The purchase of Houghton Mifflin is the latest deal for Vivendi, which under flamboyant chief Jean-Marie Messier has delivered a continuous stream of deals, including its merger with Canada's Seagram late last year.
"Our goal is to have worldwide leadership in key entertainment fields," said Messier during a press conference Friday afternoon in New York.
The Houghton Mifflin deal may be Vivendi's last major acquisition as the company has practically taken all the necessary steps to become a world media player, Messier said.
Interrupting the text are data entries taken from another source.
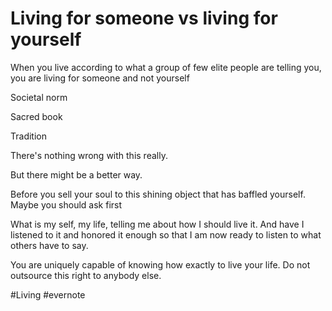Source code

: # Living for someone vs living for yourself

When you live according to what a group of few elite people are telling you, you are living for someone and not yourself

Societal norm

Sacred book

Tradition

There's nothing wrong with this really.

But there might be a better way.

Before you sell your soul to this shining object that has baffled yourself. Maybe you should ask first

What is my self, my life, telling me about how I should live it. And have I listened to it and honored it enough so that I am now ready to listen to what others have to say.

You are uniquely capable of knowing how exactly to live your life. Do not outsource this right to anybody else.

\#Living #evernote

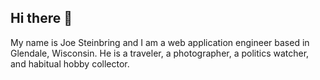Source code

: ## Hi there 👋

My name is Joe Steinbring and I am a web application engineer based in Glendale, Wisconsin. He is a traveler, a photographer, a politics watcher, and habitual hobby collector.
Vivendi is now a leader or among the key players in the music, television, film, telecommunications and Internet fields around the globe, he said.
Less than two weeks ago, Vivendi said it was purchasing MP3.com Inc. , which operates a music downloading Web site and other music services, for about $372 million to bolster its online music division.
"Vivendi has been building capability online and education and Mifflin will provide content and brand name," Atorino said.
No. 2 IN EDUCATION PUBLISHING
The deal includes the assumption of about $500 million in debt from Houghton Mifflin, the fourth-largest U.S. educational publisher, which is readying to publish Alice Randall's parody of Margaret Mitchell's Old South novel Gone with the Wind.
The Houghton Mifflin deal would boost Vivendi Universal Publishing's position worldwide to the No. 2 spot from No. 5 in the education field, with combined annual sales seen at $2.2 billion, Vivendi said. It will also allow Vivendi to be present in four languages: French, English, Spanish and Portuguese.
"We may be No. 2 but we are very close to No. 1," Messier said, referring to British media mammoth Pearson Plc as he highlighted Vivendi multilingual products.
In a release, Vivendi Universal Publishing Vice Chairman and Chief Executive Agnes Touraine said education is a growth industry worldwide, driven by rising enrollments and increased government spending.
"After a decade of consolidation, the education market has now become global. The U.S. is the largest and most dynamic market in the world," she said.
The transaction, which is subject to regulatory approvals, will be financed largely by the divestiture of Vivendi Universal Publishing's Professional Information Division and Free Sheets. No time frame for the closing of the deal was provided by management of any of the two companies.
Vivendi Universal Publishing expect to obtain cash flow, or earnings before interest, tax, depreciation and amortization (EBITDA), of at least $75 million per year before the end of 2002.
Once the transaction is completed, Vivendi Universal Publishing expects about 48 percent of revenues to come from sales in the United States and the remainder from Europe and the rest of the world.
No downsizing in Houghton Mifflin's 3,500 head count is expected, Touraine said during Friday's press conference. "There's no need for that," she said, stressing that both companies will complement each other.
The purchase of Houghton Mifflin is considered the last chapter in the consolidation of the educational publishing industry in the United States, with only smaller independent companies left alone as easy potential bid targets: Scholastic Inc. and John Wiley & Sons Publications Inc.
"Probably there are only two companies left ... these could be sold but it is less likely because they don't do the big textbook business," said Brandon Dobell, an analyst with CS First Boston.